Intervenuti i presupposti citati, il decreto del Ministro dell’istruzione, dell’università e della ricerca 31 marzo 2016 ha istituito la Scuola di dottorato internazionale GSSI, con sede a L'Aquila, come Istituto di istruzione universitaria di alta formazione dottorale a ordinamento speciale.

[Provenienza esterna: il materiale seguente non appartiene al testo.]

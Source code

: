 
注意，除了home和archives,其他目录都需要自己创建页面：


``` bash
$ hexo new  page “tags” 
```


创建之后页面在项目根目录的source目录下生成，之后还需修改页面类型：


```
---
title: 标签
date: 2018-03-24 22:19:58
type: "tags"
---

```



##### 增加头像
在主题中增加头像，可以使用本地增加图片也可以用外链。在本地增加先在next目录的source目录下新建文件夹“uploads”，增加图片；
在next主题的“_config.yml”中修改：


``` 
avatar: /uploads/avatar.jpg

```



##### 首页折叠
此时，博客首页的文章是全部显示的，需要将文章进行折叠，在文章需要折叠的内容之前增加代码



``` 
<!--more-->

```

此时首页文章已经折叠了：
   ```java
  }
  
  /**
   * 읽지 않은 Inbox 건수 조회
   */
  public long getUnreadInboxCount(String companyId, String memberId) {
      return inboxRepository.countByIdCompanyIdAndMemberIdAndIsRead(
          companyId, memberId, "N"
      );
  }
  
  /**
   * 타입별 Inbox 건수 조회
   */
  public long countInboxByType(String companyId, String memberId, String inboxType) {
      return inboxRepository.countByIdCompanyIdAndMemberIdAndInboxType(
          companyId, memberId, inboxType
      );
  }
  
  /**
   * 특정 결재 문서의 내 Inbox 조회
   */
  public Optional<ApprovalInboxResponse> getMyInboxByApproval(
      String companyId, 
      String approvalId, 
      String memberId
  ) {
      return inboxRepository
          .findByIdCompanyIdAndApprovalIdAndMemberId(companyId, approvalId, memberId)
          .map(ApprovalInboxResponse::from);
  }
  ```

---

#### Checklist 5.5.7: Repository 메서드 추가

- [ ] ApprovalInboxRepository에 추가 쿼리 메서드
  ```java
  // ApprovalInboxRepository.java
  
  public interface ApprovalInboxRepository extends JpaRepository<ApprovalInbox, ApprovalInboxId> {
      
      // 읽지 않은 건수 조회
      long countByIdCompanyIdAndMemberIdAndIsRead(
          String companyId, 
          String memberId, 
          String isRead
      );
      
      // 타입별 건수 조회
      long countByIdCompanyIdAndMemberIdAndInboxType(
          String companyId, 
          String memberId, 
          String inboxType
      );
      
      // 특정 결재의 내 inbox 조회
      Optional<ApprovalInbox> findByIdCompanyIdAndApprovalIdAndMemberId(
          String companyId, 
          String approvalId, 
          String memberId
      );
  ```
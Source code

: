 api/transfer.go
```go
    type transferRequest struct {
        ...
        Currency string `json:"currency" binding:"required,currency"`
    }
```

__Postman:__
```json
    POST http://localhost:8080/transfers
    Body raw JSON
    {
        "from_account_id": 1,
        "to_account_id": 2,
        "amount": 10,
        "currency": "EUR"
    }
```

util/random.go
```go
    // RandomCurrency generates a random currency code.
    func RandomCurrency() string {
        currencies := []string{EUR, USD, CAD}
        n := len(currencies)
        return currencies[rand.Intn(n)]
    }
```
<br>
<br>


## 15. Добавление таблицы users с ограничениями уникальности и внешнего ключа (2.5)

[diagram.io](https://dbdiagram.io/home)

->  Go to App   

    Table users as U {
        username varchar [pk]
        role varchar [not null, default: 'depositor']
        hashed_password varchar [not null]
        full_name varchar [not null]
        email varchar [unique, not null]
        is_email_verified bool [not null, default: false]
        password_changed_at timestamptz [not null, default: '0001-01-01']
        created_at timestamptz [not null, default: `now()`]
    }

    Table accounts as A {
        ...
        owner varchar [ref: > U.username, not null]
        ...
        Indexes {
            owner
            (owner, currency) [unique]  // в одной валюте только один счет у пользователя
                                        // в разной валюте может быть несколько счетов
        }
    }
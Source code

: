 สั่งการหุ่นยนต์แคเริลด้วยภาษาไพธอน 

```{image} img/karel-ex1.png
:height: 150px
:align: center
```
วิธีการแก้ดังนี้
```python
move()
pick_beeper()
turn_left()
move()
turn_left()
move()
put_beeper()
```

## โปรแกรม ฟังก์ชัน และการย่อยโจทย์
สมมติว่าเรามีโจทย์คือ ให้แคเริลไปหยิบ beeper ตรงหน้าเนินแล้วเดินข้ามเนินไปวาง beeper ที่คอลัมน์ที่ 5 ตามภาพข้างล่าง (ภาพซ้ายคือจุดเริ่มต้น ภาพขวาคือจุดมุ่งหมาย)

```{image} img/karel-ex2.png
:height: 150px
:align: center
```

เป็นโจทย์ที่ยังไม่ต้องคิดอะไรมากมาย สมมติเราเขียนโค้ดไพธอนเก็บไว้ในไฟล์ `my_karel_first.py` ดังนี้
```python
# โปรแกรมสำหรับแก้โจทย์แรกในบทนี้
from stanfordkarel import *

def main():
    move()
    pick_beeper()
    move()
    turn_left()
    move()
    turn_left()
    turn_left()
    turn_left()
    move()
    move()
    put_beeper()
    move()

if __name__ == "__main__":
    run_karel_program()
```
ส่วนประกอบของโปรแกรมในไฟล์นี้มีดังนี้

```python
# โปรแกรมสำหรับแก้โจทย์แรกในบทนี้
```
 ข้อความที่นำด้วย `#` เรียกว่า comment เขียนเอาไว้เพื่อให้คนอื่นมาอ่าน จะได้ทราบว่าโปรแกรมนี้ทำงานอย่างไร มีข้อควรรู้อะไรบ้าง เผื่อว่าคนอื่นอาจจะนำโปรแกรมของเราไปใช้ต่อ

[23] Degli istituti universitari a ordinamento speciale previsti dal T.U. emanato con R.D. 1592/1933 restano ancora come tali, per quanto riguarda “l’Alta formazione”, la Scuola normale superiore di Pisa, nonché l’Università per stranieri di Perugia (già Regia Università per stranieri di Perugia: art. 258, R.D. 1592/1933; con riferimento alla denominazione di Istituto superiore statale ad ordinamento speciale dell’Università per stranieri di Perugia, si veda anche l’art. 1 della L. 204/1992).
Successivamente, sono stati istituiti la Scuola internazionale superiore di studi avanzati (S.I.S.S.A.) di Trieste (D.P.R. 102/1978), la Scuola superiore di studi universitari e di perfezionamento “S. Anna” di Pisa (L. 41/1987), l’Università per stranieri di Siena (L. 204/1992, quale trasformazione della Scuola di lingua e cultura italiana per stranieri di Siena riconosciuta con L. 359/1976).
In seguito, in attuazione di quanto previsto dall’art. 2 del DPR 25/1998, sono stati istituiti, nell’ambito della programmazione del sistema universitario per il triennio 2004-2006 (di cui al DM 5 agosto 2004):
§ Istituto universitario di studi superiori (I.U.S.S.) di Pavia (D.M. 8 luglio 2005);
§ Scuola IMT (Istituzioni, Mercati, Tecnologie) alti studi di Lucca (D.M. 18 novembre 2005);
§ Istituto italiano di scienzeu di Firenze (D.M. 18 novembre 2005).
Da ultimo, si ricorda l’istituzione dell’Università per stranieri “Dante Alighieri” non statale legalmente riconosciuta, con sede a Reggio Calabria, quale istituto di istruzione universitaria con ordinamento speciale (D.M. 17 ottobre 2007, n. 504).
[24] Vale a dire le istanze associative o rappresentative attraverso cui le pubbliche amministrazioni esercitano il potere di indirizzo nei confronti dell'ARAN (ex art. 41, c. 1, del D.Lgs. 165/2001).
[25] La cifra iniziale del livello del fabbisogno sanitario nazionale standard prevista dal ddl iniziale veniva confermata rispetto all’ammontare stabilito dalla legislazione vigente in 114.435 milioni di euro. Nel corso dell’esame in sede referente, a tale cifra sono stati sommati 4 milioni di euro derivanti dal comma 285 che ha disposto lo stanziamento aggiuntivo di tali risorse per l’estensione degli accertamenti diagnostici neonatali obbligatori anche per la prevenzione e la cura delle malattie genetiche.
[26] Più precisamente, il Fondo per l’acquisto di medicinali innovati presenta anche una quota-parte di 175 milioni finanziata mediante risorse destinate alla realizzazione di specifici obiettivi del Piano sanitario nazionale.
[27] Si ricorda che tale disposizione è stata introdotta dalla legge di stabilità 2016 (art. 1, co. 574, L. n. 208/2015).